● Directions
Transcribe the whole listing below without changing a word, but leave out every image.

● Exercise inputs
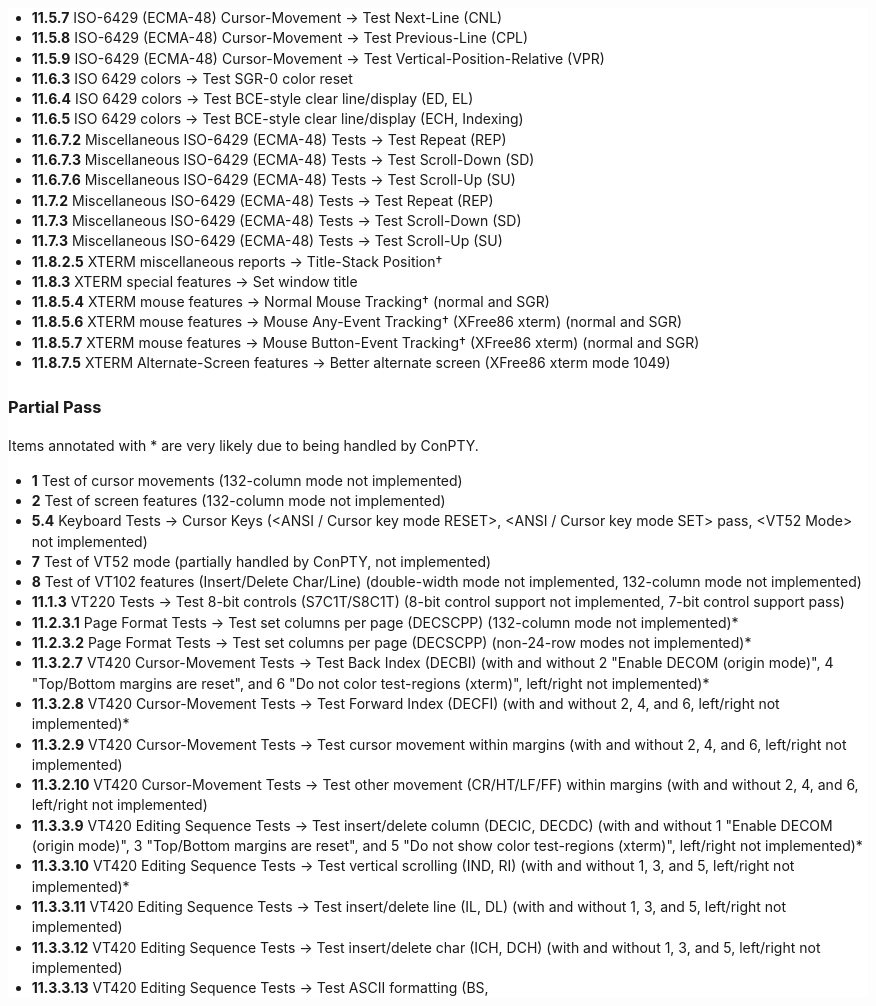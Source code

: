 - **11.5.7** ISO-6429 (ECMA-48) Cursor-Movement -&gt; Test Next-Line (CNL)
- **11.5.8** ISO-6429 (ECMA-48) Cursor-Movement -&gt; Test Previous-Line (CPL)
- **11.5.9** ISO-6429 (ECMA-48) Cursor-Movement -&gt; Test
  Vertical-Position-Relative (VPR)
- **11.6.3** ISO 6429 colors -&gt; Test SGR-0 color reset
- **11.6.4** ISO 6429 colors -&gt; Test BCE-style clear line/display (ED, EL)
- **11.6.5** ISO 6429 colors -&gt; Test BCE-style clear line/display (ECH,
  Indexing)
- **11.6.7.2** Miscellaneous ISO-6429 (ECMA-48) Tests -&gt; Test Repeat (REP)
- **11.6.7.3** Miscellaneous ISO-6429 (ECMA-48) Tests -&gt; Test Scroll-Down
  (SD)
- **11.6.7.6** Miscellaneous ISO-6429 (ECMA-48) Tests -&gt; Test Scroll-Up (SU)
- **11.7.2** Miscellaneous ISO-6429 (ECMA-48) Tests -&gt; Test Repeat (REP)
- **11.7.3** Miscellaneous ISO-6429 (ECMA-48) Tests -&gt; Test Scroll-Down (SD)
- **11.7.3** Miscellaneous ISO-6429 (ECMA-48) Tests -&gt; Test Scroll-Up (SU)
- **11.8.2.5** XTERM miscellaneous reports -&gt; Title-Stack Position†
- **11.8.3** XTERM special features -&gt; Set window title
- **11.8.5.4** XTERM mouse features -&gt; Normal Mouse Tracking† (normal and
  SGR)
- **11.8.5.6** XTERM mouse features -&gt; Mouse Any-Event Tracking† (XFree86
  xterm) (normal and SGR)
- **11.8.5.7** XTERM mouse features -&gt; Mouse Button-Event Tracking† (XFree86
  xterm) (normal and SGR)
- **11.8.7.5** XTERM Alternate-Screen features -&gt; Better alternate screen
  (XFree86 xterm mode 1049)

### Partial Pass
Items annotated with * are very likely due to being handled by ConPTY.

- **1** Test of cursor movements (132-column mode not implemented)
- **2** Test of screen features (132-column mode not implemented)
- **5.4** Keyboard Tests -&gt; Cursor Keys (&lt;ANSI / Cursor key mode
  RESET&gt;, &lt;ANSI / Cursor key mode SET&gt; pass, &lt;VT52 Mode&gt; not
  implemented)
- **7** Test of VT52 mode (partially handled by ConPTY, not implemented)
- **8** Test of VT102 features (Insert/Delete Char/Line) (double-width mode not
  implemented, 132-column mode not implemented)
- **11.1.3** VT220 Tests -&gt; Test 8-bit controls (S7C1T/S8C1T) (8-bit control
  support not implemented, 7-bit control support pass)
- **11.2.3.1** Page Format Tests -&gt; Test set columns per page (DECSCPP)
  (132-column mode not implemented)*
- **11.2.3.2** Page Format Tests -&gt; Test set columns per page (DECSCPP)
  (non-24-row modes not implemented)*
- **11.3.2.7** VT420 Cursor-Movement Tests -&gt; Test Back Index (DECBI) (with
  and without 2 "Enable DECOM (origin mode)", 4 "Top/Bottom margins are reset",
  and 6 "Do not color test-regions (xterm)", left/right not implemented)*
- **11.3.2.8** VT420 Cursor-Movement Tests -&gt; Test Forward Index (DECFI)
  (with and without 2, 4, and 6, left/right not implemented)*
- **11.3.2.9** VT420 Cursor-Movement Tests -&gt; Test cursor movement within
  margins (with and without 2, 4, and 6, left/right not implemented)
- **11.3.2.10** VT420 Cursor-Movement Tests -&gt; Test other movement
  (CR/HT/LF/FF) within margins (with and without 2, 4, and 6, left/right not
  implemented)
- **11.3.3.9** VT420 Editing Sequence Tests -&gt; Test insert/delete column
  (DECIC, DECDC) (with and without 1 "Enable DECOM (origin mode)", 3
  "Top/Bottom margins are reset", and 5 "Do not show color test-regions
  (xterm)", left/right not implemented)*
- **11.3.3.10** VT420 Editing Sequence Tests -&gt; Test vertical scrolling
  (IND, RI) (with and without 1, 3, and 5, left/right not implemented)*
- **11.3.3.11** VT420 Editing Sequence Tests -&gt; Test insert/delete line (IL,
  DL) (with and without 1, 3, and 5, left/right not implemented)
- **11.3.3.12** VT420 Editing Sequence Tests -&gt; Test insert/delete char
  (ICH, DCH) (with and without 1, 3, and 5, left/right not implemented)
- **11.3.3.13** VT420 Editing Sequence Tests -&gt; Test ASCII formatting (BS,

● Written solution
Source code

: - **11.5.7** ISO-6429 (ECMA-48) Cursor-Movement -&gt; Test Next-Line (CNL)
- **11.5.8** ISO-6429 (ECMA-48) Cursor-Movement -&gt; Test Previous-Line (CPL)
- **11.5.9** ISO-6429 (ECMA-48) Cursor-Movement -&gt; Test
  Vertical-Position-Relative (VPR)
- **11.6.3** ISO 6429 colors -&gt; Test SGR-0 color reset
- **11.6.4** ISO 6429 colors -&gt; Test BCE-style clear line/display (ED, EL)
- **11.6.5** ISO 6429 colors -&gt; Test BCE-style clear line/display (ECH,
  Indexing)
- **11.6.7.2** Miscellaneous ISO-6429 (ECMA-48) Tests -&gt; Test Repeat (REP)
- **11.6.7.3** Miscellaneous ISO-6429 (ECMA-48) Tests -&gt; Test Scroll-Down
  (SD)
- **11.6.7.6** Miscellaneous ISO-6429 (ECMA-48) Tests -&gt; Test Scroll-Up (SU)
- **11.7.2** Miscellaneous ISO-6429 (ECMA-48) Tests -&gt; Test Repeat (REP)
- **11.7.3** Miscellaneous ISO-6429 (ECMA-48) Tests -&gt; Test Scroll-Down (SD)
- **11.7.3** Miscellaneous ISO-6429 (ECMA-48) Tests -&gt; Test Scroll-Up (SU)
- **11.8.2.5** XTERM miscellaneous reports -&gt; Title-Stack Position†
- **11.8.3** XTERM special features -&gt; Set window title
- **11.8.5.4** XTERM mouse features -&gt; Normal Mouse Tracking† (normal and
  SGR)
- **11.8.5.6** XTERM mouse features -&gt; Mouse Any-Event Tracking† (XFree86
  xterm) (normal and SGR)
- **11.8.5.7** XTERM mouse features -&gt; Mouse Button-Event Tracking† (XFree86
  xterm) (normal and SGR)
- **11.8.7.5** XTERM Alternate-Screen features -&gt; Better alternate screen
  (XFree86 xterm mode 1049)

### Partial Pass
Items annotated with * are very likely due to being handled by ConPTY.

- **1** Test of cursor movements (132-column mode not implemented)
- **2** Test of screen features (132-column mode not implemented)
- **5.4** Keyboard Tests -&gt; Cursor Keys (&lt;ANSI / Cursor key mode
  RESET&gt;, &lt;ANSI / Cursor key mode SET&gt; pass, &lt;VT52 Mode&gt; not
  implemented)
- **7** Test of VT52 mode (partially handled by ConPTY, not implemented)
- **8** Test of VT102 features (Insert/Delete Char/Line) (double-width mode not
  implemented, 132-column mode not implemented)
- **11.1.3** VT220 Tests -&gt; Test 8-bit controls (S7C1T/S8C1T) (8-bit control
  support not implemented, 7-bit control support pass)
- **11.2.3.1** Page Format Tests -&gt; Test set columns per page (DECSCPP)
  (132-column mode not implemented)*
- **11.2.3.2** Page Format Tests -&gt; Test set columns per page (DECSCPP)
  (non-24-row modes not implemented)*
- **11.3.2.7** VT420 Cursor-Movement Tests -&gt; Test Back Index (DECBI) (with
  and without 2 "Enable DECOM (origin mode)", 4 "Top/Bottom margins are reset",
  and 6 "Do not color test-regions (xterm)", left/right not implemented)*
- **11.3.2.8** VT420 Cursor-Movement Tests -&gt; Test Forward Index (DECFI)
  (with and without 2, 4, and 6, left/right not implemented)*
- **11.3.2.9** VT420 Cursor-Movement Tests -&gt; Test cursor movement within
  margins (with and without 2, 4, and 6, left/right not implemented)
- **11.3.2.10** VT420 Cursor-Movement Tests -&gt; Test other movement
  (CR/HT/LF/FF) within margins (with and without 2, 4, and 6, left/right not
  implemented)
- **11.3.3.9** VT420 Editing Sequence Tests -&gt; Test insert/delete column
  (DECIC, DECDC) (with and without 1 "Enable DECOM (origin mode)", 3
  "Top/Bottom margins are reset", and 5 "Do not show color test-regions
  (xterm)", left/right not implemented)*
- **11.3.3.10** VT420 Editing Sequence Tests -&gt; Test vertical scrolling
  (IND, RI) (with and without 1, 3, and 5, left/right not implemented)*
- **11.3.3.11** VT420 Editing Sequence Tests -&gt; Test insert/delete line (IL,
  DL) (with and without 1, 3, and 5, left/right not implemented)
- **11.3.3.12** VT420 Editing Sequence Tests -&gt; Test insert/delete char
  (ICH, DCH) (with and without 1, 3, and 5, left/right not implemented)
- **11.3.3.13** VT420 Editing Sequence Tests -&gt; Test ASCII formatting (BS,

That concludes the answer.